Thursday, July 16, 2015

Girl Books

A time of joy, that nonetheless stabs me to the heart. Tracy is reading The Golden Name Day to our granddaughter Emily. This has powerful family significance (see link, and I am even more convinced of what I wrote then and like the comments more). I am struck by three things: 1) The poverty of Regular Folk - even allowing for the 100x inflation markup of Jennie's childhood a century ago, the things that were considered party luxuries are discarded by even poor children these days without a thought. We have fabulous wealth, and we do not understand them if we do not enter in to their carefulness with pennies. 2) The assumed presence of same-sex cousins (and the invisibility of opposite-sex cousins). That day is gone and every person in the 21st C should spend a day weeping over that. Italy, Japan, China, Finland have so few children from the 70's onward that "cousin" has no meaning. We are following them mindlessly. 3) The cultural universality of the girl-story. These are the most excruciatingly white girls in KidLit, yet I cannot imagine girls of other races, in those latency years before boys darken the horizon, not entering into this 1900 Swedish-American world without complete comfort and understanding. It's girl stuff. They get it. It's the boys who shake their heads in puzzlement.
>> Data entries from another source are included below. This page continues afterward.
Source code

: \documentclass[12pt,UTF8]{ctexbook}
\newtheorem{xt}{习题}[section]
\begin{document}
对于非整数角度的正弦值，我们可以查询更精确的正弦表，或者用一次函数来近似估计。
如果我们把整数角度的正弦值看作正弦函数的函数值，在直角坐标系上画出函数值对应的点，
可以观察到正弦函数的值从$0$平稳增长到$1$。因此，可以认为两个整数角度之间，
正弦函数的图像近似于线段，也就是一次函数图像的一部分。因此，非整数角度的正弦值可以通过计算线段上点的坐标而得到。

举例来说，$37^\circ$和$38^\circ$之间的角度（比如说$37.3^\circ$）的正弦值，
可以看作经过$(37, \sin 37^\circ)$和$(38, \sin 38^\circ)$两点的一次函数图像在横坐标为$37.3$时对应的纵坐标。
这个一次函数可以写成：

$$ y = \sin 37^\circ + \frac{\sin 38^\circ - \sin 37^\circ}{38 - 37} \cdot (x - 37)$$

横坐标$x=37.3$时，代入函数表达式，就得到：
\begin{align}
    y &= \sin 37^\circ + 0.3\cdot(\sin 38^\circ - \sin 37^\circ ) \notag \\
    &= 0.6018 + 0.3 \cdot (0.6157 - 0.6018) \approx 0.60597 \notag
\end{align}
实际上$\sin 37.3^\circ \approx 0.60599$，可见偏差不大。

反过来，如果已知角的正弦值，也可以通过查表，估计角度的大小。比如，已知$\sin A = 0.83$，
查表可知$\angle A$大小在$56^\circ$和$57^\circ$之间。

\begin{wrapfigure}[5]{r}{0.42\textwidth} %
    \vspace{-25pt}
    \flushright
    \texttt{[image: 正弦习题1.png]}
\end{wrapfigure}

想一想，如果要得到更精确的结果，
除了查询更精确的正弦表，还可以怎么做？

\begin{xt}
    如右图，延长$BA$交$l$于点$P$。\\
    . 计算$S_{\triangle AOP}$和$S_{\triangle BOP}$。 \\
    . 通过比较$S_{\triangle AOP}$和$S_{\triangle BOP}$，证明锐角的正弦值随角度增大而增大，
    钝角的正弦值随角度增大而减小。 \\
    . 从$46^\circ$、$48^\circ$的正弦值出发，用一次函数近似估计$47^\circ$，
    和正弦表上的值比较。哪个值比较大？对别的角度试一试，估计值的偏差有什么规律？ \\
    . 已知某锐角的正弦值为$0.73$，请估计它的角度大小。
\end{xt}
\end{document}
The Golden Name Day, and the follow-up The Little Silver House and The Crystal Tree should be added to your Little House/Anne of Green Gables/Secret Garden stable of girl-books. They can be hard to purchase, but still show up in libraries.

4 comments:

Sam L. said...

"2) The assumed presence of same-sex cousins (and the invisibility of opposite-sex cousins)." I presume from the little description of the book, that the absence of boy cousins is due to it being a girl's book, and that the boys would not be invited to a girl's party. I think I'm likely older than you, but my wife was younger, and my children have 16 cousins on her side. They have two on my side, both older, whom they have never met. I had 5 cousins, three far away; two of the cousin died years ago, and one just disappeared. Yes, fewer children in a family means fewer siblings and fewer cousins; and as siblings move away, the cousins get scattered.

Texan99 said...

My cousins were scattered all over the country, but we visited them every year. My sisters and I worked out very carefully which cousins we would go to live with if we were orphaned.
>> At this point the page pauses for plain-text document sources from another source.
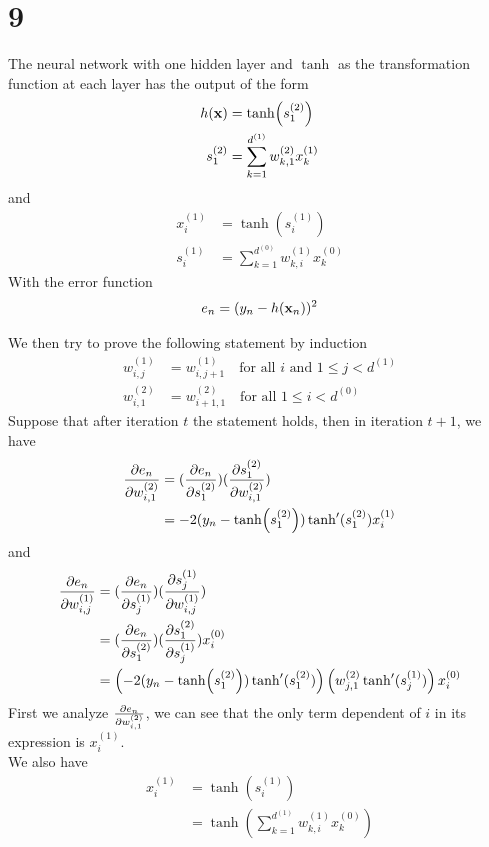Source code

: \documentclass[11pt]{article}
\theoremstyle{definition}
\begin{document}
\section*{9}
The neural network with one hidden layer and $\tanh$ as the transformation function at each layer has the output of the form
\begin{align*}
  h(\vb{x}) &= \tanh(s_1^{(2)}) \\
  s_1^{(2)} &= \sum_{k = 1}^{d^{(1)}}w_{k, 1}^{(2)}x_k^{(1)}
\end{align*}
and 
\begin{align*}
  x_i^{(1)} &= \tanh(s_i^{(1)}) \\ 
  s_i^{(1)} &= \sum_{k = 1}^{d^{(0)}}w_{k, i}^{(1)}x_k^{(0)}
\end{align*}
With the error function
\[
  e_n = (y_n - h(\vb{x}_n))^2
\]
\par 
We then try to prove the following statement by induction
\begin{align}
  w_{i, j}^{(1)} &= w_{i, j + 1}^{(1)}\quad\text{for all $i$ and $1\leq j < d^{(1)}$} \\ 
  w_{i, 1}^{(2)} &= w_{i + 1, 1}^{(2)}\quad\text{for all $1\leq i < d^{(0)}$}
\end{align}
Suppose that after iteration $t$ the statement holds, then in iteration $t + 1$, we have
\begin{align*}
  \pdv{e_n}{w_{i, 1}^{(2)}} &= (\pdv{e_n}{s_1^{(2)}})(\pdv{s_1^{(2)}}{w_{i, 1}^{(2)}}) \\ 
  &= -2(y_n - \tanh(s_1^{(2)}))\tanh^\prime(s_1^{(2)})x_i^{(1)}
\end{align*}
and
\begin{align*}
  \pdv{e_n}{w_{i, j}^{(1)}} &= (\pdv{e_n}{s_j^{(1)}})(\pdv{s_j^{(1)}}{w_{i, j}^{(1)}}) \\ 
  &= (\pdv{e_n}{s_1^{(2)}})(\pdv{s_1^{(2)}}{s_j^{(1)}})x_i^{(0)} \\
  &= \left(-2(y_n - \tanh(s_1^{(2)}))\tanh^\prime(s_1^{(2)})\right)\left(w_{j, 1}^{(2)}\tanh^\prime(s_j^{(1)})\right)x_i^{(0)}
\end{align*}
\newpage
First we analyze $\pdv{e_n}{w_{i, 1}^{(2)}}$, we can see that the only term dependent of $i$ in its expression is $x_i^{(1)}$. \\ 
We also have
\begin{align*}
  x_i^{(1)} &= \tanh(s_i^{(1)}) \\ 
  &= \tanh(\sum_{k = 1}^{d^{(1)}}w_{k, i}^{(1)}x_k^{(0)}) \\
\end{align*}
\end{document}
I've been proofing a lot of juvenile books from the 1910s or so, on Project Gutenberg. A few are clunky, but most are nicely written, sweet tales. The two most striking things are how independent the young adults are, and how firmly fixed they are in a moral universe. They don't often throw themselves on the adults for solutions, but when they do they get enviable instruction. Nothing Holden-Caulfield-ish or hothouse-flower about any of them.

Murph said...

I just recently discovered the "Little Britches" series, autobiographies by Ralph Moody about his youth on a ranch just to the west of Littleton, Colorado (and, later, elsewhere) in the early 1900s. I've shared them with my eldest grandson (11 yrs), who fortuitously enough lives in that same area. His home probably stands where the young Ralph used to ride his horse and herd cows. My g'son is awed by the self-sufficiency, the ambition to work & contribute to the family coffers, and the pratical knowledge and problem solving displayed by the young Ralph.
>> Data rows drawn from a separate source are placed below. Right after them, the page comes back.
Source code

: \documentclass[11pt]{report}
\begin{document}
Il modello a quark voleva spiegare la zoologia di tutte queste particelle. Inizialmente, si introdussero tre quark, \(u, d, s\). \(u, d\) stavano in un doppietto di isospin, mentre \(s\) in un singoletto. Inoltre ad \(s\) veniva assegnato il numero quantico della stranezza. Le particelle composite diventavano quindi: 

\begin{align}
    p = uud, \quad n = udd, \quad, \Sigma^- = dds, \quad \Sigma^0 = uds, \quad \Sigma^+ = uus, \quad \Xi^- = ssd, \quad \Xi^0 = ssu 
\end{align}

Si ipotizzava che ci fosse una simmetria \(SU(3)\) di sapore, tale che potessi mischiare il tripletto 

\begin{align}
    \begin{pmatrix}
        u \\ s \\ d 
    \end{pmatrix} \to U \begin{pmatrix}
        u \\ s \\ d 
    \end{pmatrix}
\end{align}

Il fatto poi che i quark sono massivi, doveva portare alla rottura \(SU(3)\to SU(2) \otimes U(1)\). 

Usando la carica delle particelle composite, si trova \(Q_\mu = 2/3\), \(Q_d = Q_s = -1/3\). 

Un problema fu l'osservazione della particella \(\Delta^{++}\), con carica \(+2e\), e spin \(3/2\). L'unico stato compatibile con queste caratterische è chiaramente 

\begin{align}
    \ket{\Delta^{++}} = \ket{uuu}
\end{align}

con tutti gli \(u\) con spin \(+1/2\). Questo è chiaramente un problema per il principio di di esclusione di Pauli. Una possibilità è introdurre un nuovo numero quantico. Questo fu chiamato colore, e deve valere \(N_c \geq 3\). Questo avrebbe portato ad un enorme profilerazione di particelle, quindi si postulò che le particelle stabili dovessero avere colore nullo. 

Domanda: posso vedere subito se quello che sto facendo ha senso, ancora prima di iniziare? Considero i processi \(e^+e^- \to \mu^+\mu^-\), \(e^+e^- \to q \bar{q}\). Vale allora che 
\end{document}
He is also impressed, and puzzled, by how much Ralph and his siblings can buy with pennies, nickels, and dimes. But that's an economics lesson for another day.... :-)

james said...

Just within our lifetimes we've seen unaffordable luxuries turn into trivialities. Do you recall when white 5W Christmas tree bulb strings were a big deal, and some wealthier neighbors actually had them in different colors?